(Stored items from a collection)
* * * * *

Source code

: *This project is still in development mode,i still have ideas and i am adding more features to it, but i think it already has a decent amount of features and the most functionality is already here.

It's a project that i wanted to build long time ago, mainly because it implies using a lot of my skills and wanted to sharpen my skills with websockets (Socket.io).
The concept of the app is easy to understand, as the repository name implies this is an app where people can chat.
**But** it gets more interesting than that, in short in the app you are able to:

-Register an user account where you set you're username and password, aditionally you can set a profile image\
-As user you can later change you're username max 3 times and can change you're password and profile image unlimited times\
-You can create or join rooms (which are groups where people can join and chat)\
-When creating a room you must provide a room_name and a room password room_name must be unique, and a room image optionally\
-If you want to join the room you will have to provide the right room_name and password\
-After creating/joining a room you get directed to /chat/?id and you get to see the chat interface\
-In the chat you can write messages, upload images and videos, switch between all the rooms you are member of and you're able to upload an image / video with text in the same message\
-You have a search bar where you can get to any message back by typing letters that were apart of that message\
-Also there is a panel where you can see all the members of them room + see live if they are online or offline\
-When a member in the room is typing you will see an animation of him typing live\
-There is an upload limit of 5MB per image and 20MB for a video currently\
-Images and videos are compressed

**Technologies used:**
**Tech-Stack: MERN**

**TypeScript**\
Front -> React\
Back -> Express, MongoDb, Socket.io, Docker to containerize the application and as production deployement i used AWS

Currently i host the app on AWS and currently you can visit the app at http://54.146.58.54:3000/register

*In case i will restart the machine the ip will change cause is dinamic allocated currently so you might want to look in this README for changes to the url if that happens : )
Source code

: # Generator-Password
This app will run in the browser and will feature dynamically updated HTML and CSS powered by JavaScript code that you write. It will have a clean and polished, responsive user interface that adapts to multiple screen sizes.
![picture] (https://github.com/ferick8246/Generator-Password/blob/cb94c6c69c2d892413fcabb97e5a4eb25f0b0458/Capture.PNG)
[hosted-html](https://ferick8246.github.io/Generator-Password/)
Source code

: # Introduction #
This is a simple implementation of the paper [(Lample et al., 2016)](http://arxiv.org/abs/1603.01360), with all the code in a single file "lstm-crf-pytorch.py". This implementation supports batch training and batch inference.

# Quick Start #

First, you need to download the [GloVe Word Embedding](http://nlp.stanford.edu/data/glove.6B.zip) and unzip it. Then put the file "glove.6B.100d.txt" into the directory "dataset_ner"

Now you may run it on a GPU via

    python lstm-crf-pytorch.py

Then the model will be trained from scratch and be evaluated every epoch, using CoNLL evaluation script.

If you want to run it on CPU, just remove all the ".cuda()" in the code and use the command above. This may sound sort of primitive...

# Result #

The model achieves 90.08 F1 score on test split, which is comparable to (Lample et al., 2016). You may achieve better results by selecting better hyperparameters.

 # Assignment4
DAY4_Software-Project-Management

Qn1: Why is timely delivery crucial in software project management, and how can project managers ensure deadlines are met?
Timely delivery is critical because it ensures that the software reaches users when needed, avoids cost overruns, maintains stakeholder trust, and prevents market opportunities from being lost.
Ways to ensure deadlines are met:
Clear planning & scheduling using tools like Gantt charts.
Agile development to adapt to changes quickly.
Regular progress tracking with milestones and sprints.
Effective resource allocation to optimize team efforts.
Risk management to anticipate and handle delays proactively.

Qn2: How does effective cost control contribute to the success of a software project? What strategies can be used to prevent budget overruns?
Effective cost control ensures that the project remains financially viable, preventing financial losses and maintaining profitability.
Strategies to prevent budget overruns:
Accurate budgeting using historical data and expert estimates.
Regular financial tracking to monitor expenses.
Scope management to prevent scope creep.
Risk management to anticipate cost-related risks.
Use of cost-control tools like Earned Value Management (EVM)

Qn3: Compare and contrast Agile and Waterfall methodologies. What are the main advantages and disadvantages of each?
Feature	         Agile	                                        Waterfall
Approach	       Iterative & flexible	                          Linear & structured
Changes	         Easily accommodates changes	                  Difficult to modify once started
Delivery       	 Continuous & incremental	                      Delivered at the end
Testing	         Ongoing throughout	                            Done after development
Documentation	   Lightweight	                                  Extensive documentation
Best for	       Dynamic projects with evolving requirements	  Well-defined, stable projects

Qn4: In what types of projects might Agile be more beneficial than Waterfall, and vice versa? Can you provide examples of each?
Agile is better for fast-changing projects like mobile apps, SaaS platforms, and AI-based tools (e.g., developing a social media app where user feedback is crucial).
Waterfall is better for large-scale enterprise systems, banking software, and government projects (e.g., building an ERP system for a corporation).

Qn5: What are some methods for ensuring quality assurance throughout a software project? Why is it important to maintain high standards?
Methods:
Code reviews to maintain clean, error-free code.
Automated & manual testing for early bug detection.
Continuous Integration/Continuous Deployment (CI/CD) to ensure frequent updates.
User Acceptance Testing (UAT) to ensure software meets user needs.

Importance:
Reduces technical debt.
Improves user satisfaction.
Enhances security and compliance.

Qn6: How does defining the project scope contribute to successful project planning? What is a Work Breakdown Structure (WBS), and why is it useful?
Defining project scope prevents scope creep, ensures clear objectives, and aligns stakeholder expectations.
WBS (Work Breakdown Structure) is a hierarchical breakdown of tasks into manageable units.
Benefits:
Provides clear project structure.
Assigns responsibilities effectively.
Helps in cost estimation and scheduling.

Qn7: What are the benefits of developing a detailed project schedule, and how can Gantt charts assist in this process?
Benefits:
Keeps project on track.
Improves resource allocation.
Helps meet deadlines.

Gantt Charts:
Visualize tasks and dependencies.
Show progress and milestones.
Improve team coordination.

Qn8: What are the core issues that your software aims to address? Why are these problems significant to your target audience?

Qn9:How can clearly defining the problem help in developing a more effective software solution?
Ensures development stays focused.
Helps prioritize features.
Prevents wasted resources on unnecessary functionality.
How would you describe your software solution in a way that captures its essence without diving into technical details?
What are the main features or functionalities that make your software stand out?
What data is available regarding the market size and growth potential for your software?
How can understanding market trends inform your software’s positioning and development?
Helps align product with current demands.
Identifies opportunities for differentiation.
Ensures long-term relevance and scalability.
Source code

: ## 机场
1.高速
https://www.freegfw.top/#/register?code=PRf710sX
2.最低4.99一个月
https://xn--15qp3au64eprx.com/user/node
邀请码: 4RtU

* * * * *

▶ [Exercise directions]: In full and without alteration, repeat the records.

▶ [Answer to this task]:
Source code

: *This project is still in development mode,i still have ideas and i am adding more features to it, but i think it already has a decent amount of features and the most functionality is already here.

It's a project that i wanted to build long time ago, mainly because it implies using a lot of my skills and wanted to sharpen my skills with websockets (Socket.io).
The concept of the app is easy to understand, as the repository name implies this is an app where people can chat.
**But** it gets more interesting than that, in short in the app you are able to:

-Register an user account where you set you're username and password, aditionally you can set a profile image\
-As user you can later change you're username max 3 times and can change you're password and profile image unlimited times\
-You can create or join rooms (which are groups where people can join and chat)\
-When creating a room you must provide a room_name and a room password room_name must be unique, and a room image optionally\
-If you want to join the room you will have to provide the right room_name and password\
-After creating/joining a room you get directed to /chat/?id and you get to see the chat interface\
-In the chat you can write messages, upload images and videos, switch between all the rooms you are member of and you're able to upload an image / video with text in the same message\
-You have a search bar where you can get to any message back by typing letters that were apart of that message\
-Also there is a panel where you can see all the members of them room + see live if they are online or offline\
-When a member in the room is typing you will see an animation of him typing live\
-There is an upload limit of 5MB per image and 20MB for a video currently\
-Images and videos are compressed

**Technologies used:**
**Tech-Stack: MERN**

**TypeScript**\
Front -> React\
Back -> Express, MongoDb, Socket.io, Docker to containerize the application and as production deployement i used AWS

Currently i host the app on AWS and currently you can visit the app at http://54.146.58.54:3000/register

*In case i will restart the machine the ip will change cause is dinamic allocated currently so you might want to look in this README for changes to the url if that happens : )
Source code

: # Generator-Password
This app will run in the browser and will feature dynamically updated HTML and CSS powered by JavaScript code that you write. It will have a clean and polished, responsive user interface that adapts to multiple screen sizes.
![picture] (https://github.com/ferick8246/Generator-Password/blob/cb94c6c69c2d892413fcabb97e5a4eb25f0b0458/Capture.PNG)
[hosted-html](https://ferick8246.github.io/Generator-Password/)
Source code

: # Introduction #
This is a simple implementation of the paper [(Lample et al., 2016)](http://arxiv.org/abs/1603.01360), with all the code in a single file "lstm-crf-pytorch.py". This implementation supports batch training and batch inference.

# Quick Start #

First, you need to download the [GloVe Word Embedding](http://nlp.stanford.edu/data/glove.6B.zip) and unzip it. Then put the file "glove.6B.100d.txt" into the directory "dataset_ner"

Now you may run it on a GPU via

    python lstm-crf-pytorch.py

Then the model will be trained from scratch and be evaluated every epoch, using CoNLL evaluation script.

If you want to run it on CPU, just remove all the ".cuda()" in the code and use the command above. This may sound sort of primitive...

# Result #

The model achieves 90.08 F1 score on test split, which is comparable to (Lample et al., 2016). You may achieve better results by selecting better hyperparameters.

 # Assignment4
DAY4_Software-Project-Management

Qn1: Why is timely delivery crucial in software project management, and how can project managers ensure deadlines are met?
Timely delivery is critical because it ensures that the software reaches users when needed, avoids cost overruns, maintains stakeholder trust, and prevents market opportunities from being lost.
Ways to ensure deadlines are met:
Clear planning & scheduling using tools like Gantt charts.
Agile development to adapt to changes quickly.
Regular progress tracking with milestones and sprints.
Effective resource allocation to optimize team efforts.
Risk management to anticipate and handle delays proactively.

Qn2: How does effective cost control contribute to the success of a software project? What strategies can be used to prevent budget overruns?
Effective cost control ensures that the project remains financially viable, preventing financial losses and maintaining profitability.
Strategies to prevent budget overruns:
Accurate budgeting using historical data and expert estimates.
Regular financial tracking to monitor expenses.
Scope management to prevent scope creep.
Risk management to anticipate cost-related risks.
Use of cost-control tools like Earned Value Management (EVM)

Qn3: Compare and contrast Agile and Waterfall methodologies. What are the main advantages and disadvantages of each?
Feature	         Agile	                                        Waterfall
Approach	       Iterative & flexible	                          Linear & structured
Changes	         Easily accommodates changes	                  Difficult to modify once started
Delivery       	 Continuous & incremental	                      Delivered at the end
Testing	         Ongoing throughout	                            Done after development
Documentation	   Lightweight	                                  Extensive documentation
Best for	       Dynamic projects with evolving requirements	  Well-defined, stable projects

Qn4: In what types of projects might Agile be more beneficial than Waterfall, and vice versa? Can you provide examples of each?
Agile is better for fast-changing projects like mobile apps, SaaS platforms, and AI-based tools (e.g., developing a social media app where user feedback is crucial).
Waterfall is better for large-scale enterprise systems, banking software, and government projects (e.g., building an ERP system for a corporation).

Qn5: What are some methods for ensuring quality assurance throughout a software project? Why is it important to maintain high standards?
Methods:
Code reviews to maintain clean, error-free code.
Automated & manual testing for early bug detection.
Continuous Integration/Continuous Deployment (CI/CD) to ensure frequent updates.
User Acceptance Testing (UAT) to ensure software meets user needs.

Importance:
Reduces technical debt.
Improves user satisfaction.
Enhances security and compliance.

Qn6: How does defining the project scope contribute to successful project planning? What is a Work Breakdown Structure (WBS), and why is it useful?
Defining project scope prevents scope creep, ensures clear objectives, and aligns stakeholder expectations.
WBS (Work Breakdown Structure) is a hierarchical breakdown of tasks into manageable units.
Benefits:
Provides clear project structure.
Assigns responsibilities effectively.
Helps in cost estimation and scheduling.

Qn7: What are the benefits of developing a detailed project schedule, and how can Gantt charts assist in this process?
Benefits:
Keeps project on track.
Improves resource allocation.
Helps meet deadlines.

Gantt Charts:
Visualize tasks and dependencies.
Show progress and milestones.
Improve team coordination.

Qn8: What are the core issues that your software aims to address? Why are these problems significant to your target audience?

Qn9:How can clearly defining the problem help in developing a more effective software solution?
Ensures development stays focused.
Helps prioritize features.
Prevents wasted resources on unnecessary functionality.
How would you describe your software solution in a way that captures its essence without diving into technical details?
What are the main features or functionalities that make your software stand out?
What data is available regarding the market size and growth potential for your software?
How can understanding market trends inform your software’s positioning and development?
Helps align product with current demands.
Identifies opportunities for differentiation.
Ensures long-term relevance and scalability.
Source code

: ## 机场
1.高速
https://www.freegfw.top/#/register?code=PRf710sX
2.最低4.99一个月
https://xn--15qp3au64eprx.com/user/node
邀请码: 4RtU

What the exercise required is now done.